The Samsung Science & Technology Foundation has announced scholarships for 44 research projects in "frontier technology". Projects that receive subsidies include DNA sequencing and silicon sensors for the deaf, he announced.
DNA sequencing research is conducted by Professor Lee Ja Yil of UNIST and focuses on chromosome repair, while the development of transparent silicon sensors to aid the hearing impaired is performed by Professor Ki Jun Yu of Yonsei University .
This is the first round of grants that the foundation has given this year. The foundation grants grants three times a year, one in the first half and two in the second semester.
The foundation supported by Samsung was founded in 2013 and has promised to inject 1,500 billion won for ten years into promising projects. The foundation has allocated 500 billion won for basic science, materials and innovation areas in collaboration with the Samsung Research Funding & Incubation Center for Future Technology, an incubation arm of Samsung Electronics.
The foundation has so far provided 667 billion won for 517 research products and 8,657 researchers.
"We give research grants that are bold – those that we cannot predict in advance," said Kim Seong-Keun, president of the Samsung Science & Technology Foundation.

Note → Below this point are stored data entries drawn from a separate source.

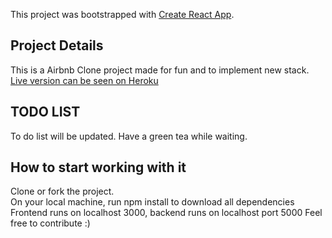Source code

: This project was bootstrapped with [Create React App](https://github.com/facebook/create-react-app).

## Project Details

This is a Airbnb Clone project made for fun and to implement new stack. [Live version can be seen on Heroku](https://floating-mountain-29853.herokuapp.com)

## TODO LIST

To do list will be updated. Have a green tea while waiting.<br>

## How to start working with it

Clone or fork the project.<br>
On your local machine, run npm install to download all dependencies<br>
Frontend runs on localhost 3000, backend runs on localhost port 5000
Feel free to contribute :)
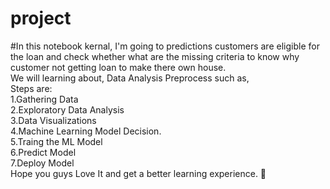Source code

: # project
#In this notebook kernal, I'm going to predictions customers are eligible for the loan and check whether what are the missing criteria to know why customer not getting loan to make there own house.<br>
We will learning about, Data Analysis Preprocess such as,<br>
Steps are:<br>
1.Gathering Data<br>
2.Exploratory Data Analysis<br>
3.Data Visualizations<br>
4.Machine Learning Model Decision.<br>
5.Traing the ML Model<br>
6.Predict Model<br>
7.Deploy Model<br>
Hope you guys Love It and get a better learning experience. 🙏<br>
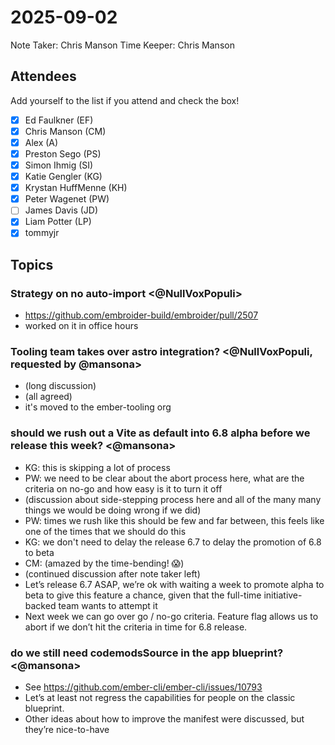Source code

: # 2025-09-02

Note Taker: Chris Manson
Time Keeper: Chris Manson

## Attendees

Add yourself to the list if you attend and check the box!

- [x] Ed Faulkner (EF)
- [x] Chris Manson (CM)
- [x] Alex (A)
- [x] Preston Sego (PS)
- [x] Simon Ihmig (SI)
- [x] Katie Gengler (KG)
- [x] Krystan HuffMenne (KH)
- [x] Peter Wagenet (PW)
- [ ] James Davis (JD)
- [x] Liam Potter (LP)
- [x] tommyjr

## Topics

### Strategy on no auto-import <@NullVoxPopuli>

- https://github.com/embroider-build/embroider/pull/2507 
- worked on it in office hours

### Tooling team takes over astro integration? <@NullVoxPopuli, requested by @mansona>

- (long discussion)
- (all agreed)
- it's moved to the ember-tooling org

### should we rush out a Vite as default into 6.8 alpha before we release this week? <@mansona>

- KG: this is skipping a lot of process
- PW: we need to be clear about the abort process here, what are the criteria on no-go and how easy is it to turn it off
- (discussion about side-stepping process here and all of the many many things we would be doing wrong if we did)
- PW: times we rush like this should be few and far between, this feels like one of the times that we should do this
- KG: we don't need to delay the release 6.7 to delay the promotion of 6.8 to beta
- CM: (amazed by the time-bending! 😱)
- (continued discussion after note taker left) 
- Let’s release 6.7 ASAP, we’re ok with waiting a week to promote alpha to beta to give this feature a chance, given that the full-time initiative-backed team wants to attempt it
- Next week we can go over go / no-go criteria. Feature flag allows us to abort if we don’t hit the criteria in time for 6.8 release.


### do we still need codemodsSource in the app blueprint? <@mansona>

- See https://github.com/ember-cli/ember-cli/issues/10793
- Let’s at least not regress the capabilities for people on the classic blueprint. 
- Other ideas about how to improve the manifest were discussed, but they’re nice-to-have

Kim is a professor of chemistry at Seoul National University and a colleague of the Royal Society of Chemistry and was elected president of the school this week.
Kim said that the funding given by the South Korean government and other conglomerates focused on "management" rather than daring, pointing out that Samsung's foundation was different.

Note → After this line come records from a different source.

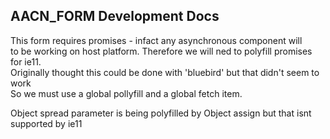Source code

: ## AACN_FORM Development Docs

This form requires promises - infact any asynchronous component will <br>
to be working on host platform. Therefore we will ned to polyfill promises for ie11.<br>
Originally thought this could be done with 'bluebird' but that didn't seem to work<br>
So we must use a global pollyfill and a global fetch item.


Object spread parameter is being polyfilled by Object assign but that isnt supported by ie11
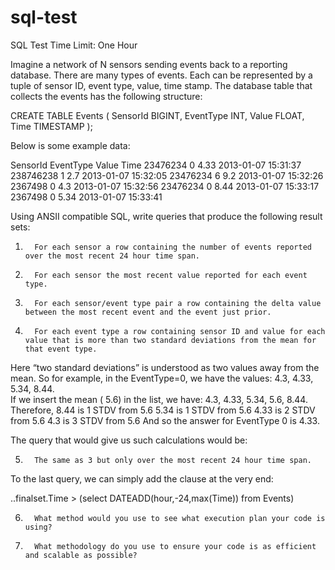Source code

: # sql-test
SQL Test
Time Limit: One Hour

Imagine a network of N sensors sending events back to a reporting database.
There are many types of events.  Each can be represented by a tuple of sensor ID, event type, value, time stamp.
The database table that collects the events has the following structure:
 
CREATE TABLE Events
(
SensorId BIGINT,
EventType INT,
Value FLOAT,
Time TIMESTAMP
);
 
Below is some example data:
 
SensorId   EventType Value      Time
23476234   0         4.33       2013-01-07 15:31:37
238746238  1         2.7        2013-01-07 15:32:05
23476234   6         9.2        2013-01-07 15:32:26
2367498    0         4.3        2013-01-07 15:32:56
23476234   0         8.44       2013-01-07 15:33:17
2367498    0         5.34       2013-01-07 15:33:41
 
Using ANSII compatible SQL, write queries that produce the following result sets:
 
1.       For each sensor a row containing the number of events reported over the most recent 24 hour time span.


2.       For each sensor the most recent value reported for each event type.



3.       For each sensor/event type pair a row containing the delta value between the most recent event and the event just prior.



4.       For each event type a row containing sensor ID and value for each value that is more than two standard deviations from the mean for that event type.

Here “two standard deviations” is understood as two values away from the mean. So for example, in the EventType=0, we have the values:    4.3, 4.33, 5.34, 8.44.  
If we insert the mean ( 5.6)   in the list, we have:   4.3, 4.33, 5.34, 5.6, 8.44.  
Therefore, 
8.44 is 1 STDV from 5.6
5.34 is 1 STDV from 5.6
4.33 is 2 STDV from 5.6
4.3 is 3 STDV from 5.6
And so the answer for EventType 0 is 4.33.  

The query that would give us such calculations would be:

5.       The same as 3 but only over the most recent 24 hour time span.

To the last query, we can simply add the clause at the very end:

..finalset.Time >  (select  DATEADD(hour,-24,max(Time))
 from Events)


6.       What method would you use to see what execution plan your code is using?


7.       What methodology do you use to ensure your code is as efficient and scalable as possible? 

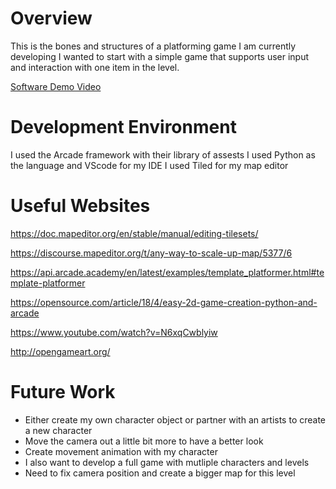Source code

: # Overview

This is the bones and structures of a platforming game I am currently developing
I wanted to start with a simple game that supports user input and interaction
with one item in the level. 

[Software Demo Video](http://youtube.link.goes.here)

# Development Environment

I used the Arcade framework with their library of assests
I used Python as the language and VScode for my IDE
I used Tiled for my map editor

# Useful Websites

https://doc.mapeditor.org/en/stable/manual/editing-tilesets/

https://discourse.mapeditor.org/t/any-way-to-scale-up-map/5377/6

https://api.arcade.academy/en/latest/examples/template_platformer.html#template-platformer

https://opensource.com/article/18/4/easy-2d-game-creation-python-and-arcade 

https://www.youtube.com/watch?v=N6xqCwblyiw

http://opengameart.org/

# Future Work

* Either create my own character object or partner with an artists to create a new character
* Move the camera out a little bit more to have a better look
* Create movement animation with my character
* I also want to develop a full game with mutliple characters and levels
* Need to fix camera position and create a bigger map for this level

"Inevitably, project management has been a priority for South Korea because we were a quick follower, but the goals of the foundation are not focused on" managing "projects, but we are funding high-risk, high-impact projects."

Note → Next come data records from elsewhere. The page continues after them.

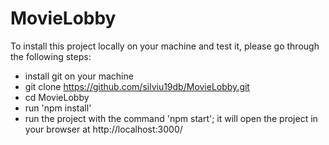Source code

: # MovieLobby

To install this project locally on your machine and test it, please go through the following steps:
   - install git on your machine
   - git clone https://github.com/silviu19db/MovieLobby.git
   - cd MovieLobby
   - run 'npm install'
   - run the project with the command 'npm start'; it will open the project in your browser at http://localhost:3000/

The foundation is currently trying to extend its support in the areas of future technologies, such as artificial intelligence, the Internet of Things and 5G, Samsung said. "This year, more attention has been paid to consumer robots, to IT and system architecture, to health care, to semiconductor materials and to next-generation displays," Samsung added.
Last week, Samsung's 5G network was broadcast live to claim the "first in the world" title. The traditional industries of the country such as construction, heavy industry and steel are all in decline and the government hopes for new growth in services at the top of the next generation network.